If Gessen’s article defined the rules, Goldberg’s fills in the box score.
This nightmare year has upended assumptions about the durability of the rules, formal and informal, governing our politics. There’s a metaphysical whiplash in how quickly alarm turns into acceptance and then into forgetfulness. It was astonishing when Trump installed Steve Bannon as his chief strategist, a man who had previously run a white nationalist tabloid; now it feels like ages ago that he was even in the White House. (He’s been gone less than three months.)
It was staggering when credible evidence emerged that one of the president’s former national security advisers, Sebastian Gorka, was a member of a Nazi-aligned Hungarian group called the Vitezi Rend, and even more staggering when that revelation didn’t immediately end his White House career.
But the most difficult thing to accept out of Goldberg’s piece may be what it shares with Gessen’s: the experience of people who have been there before.
A secular Turkish journalist told me, her voice sad and weary, that while people might at first pour into the streets to oppose Trump, eventually the protests would probably die out as a sense of stunned emergency gave way to the slog of sustained opposition.

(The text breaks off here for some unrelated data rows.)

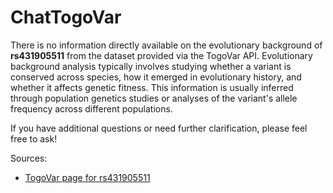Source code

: # ChatTogoVar

There is no information directly available on the evolutionary background of **rs431905511** from the dataset provided via the TogoVar API. Evolutionary background analysis typically involves studying whether a variant is conserved across species, how it emerged in evolutionary history, and whether it affects genetic fitness. This information is usually inferred through population genetics studies or analyses of the variant's allele frequency across different populations.

If you have additional questions or need further clarification, please feel free to ask!

Sources:
- [TogoVar page for rs431905511](https://identifiers.org/dbsnp/rs431905511)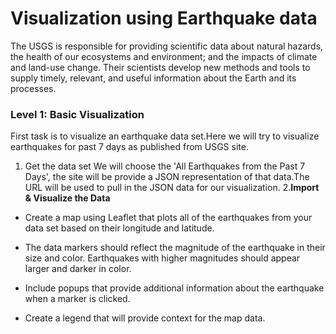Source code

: # Visualization using Earthquake data
  The USGS is responsible for providing scientific data about natural hazards, the health of our ecosystems and environment; and the  impacts   of climate and land-use change. Their scientists develop new methods and tools to supply timely, relevant, and useful information about     the Earth and its processes.
  
 
### Level 1: Basic Visualization

  First task is to visualize an earthquake data set.Here we will try to visualize earthquakes for past 7 days as published from USGS site.
  1. Get the data set We will choose the 'All Earthquakes from the Past 7 Days', the site will be provide a JSON representation of that          data.The URL will be used to pull in the JSON data for our visualization.
  2.**Import & Visualize the Data**

   * Create a map using Leaflet that plots all of the earthquakes from your data set based on their longitude and latitude.

   * The data markers should reflect the magnitude of the earthquake in their size and color. Earthquakes with higher magnitudes should           appear larger and darker in color.

   * Include popups that provide additional information about the earthquake when a marker is clicked.

   * Create a legend that will provide context for the map data.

Maybe we’ll start to edge away from Trump today. Maybe the results of this election will show an America that rejects racism as policy and crudeness as strength. That’s a hope that deserves some thoughts and prayers and votes and volunteers and hey, there’s still time to get to your local Democratic headquarters and do some good.
But just in case, read these articles. Read Gessen. Read Goldberg. Maybe print them out. Just in case.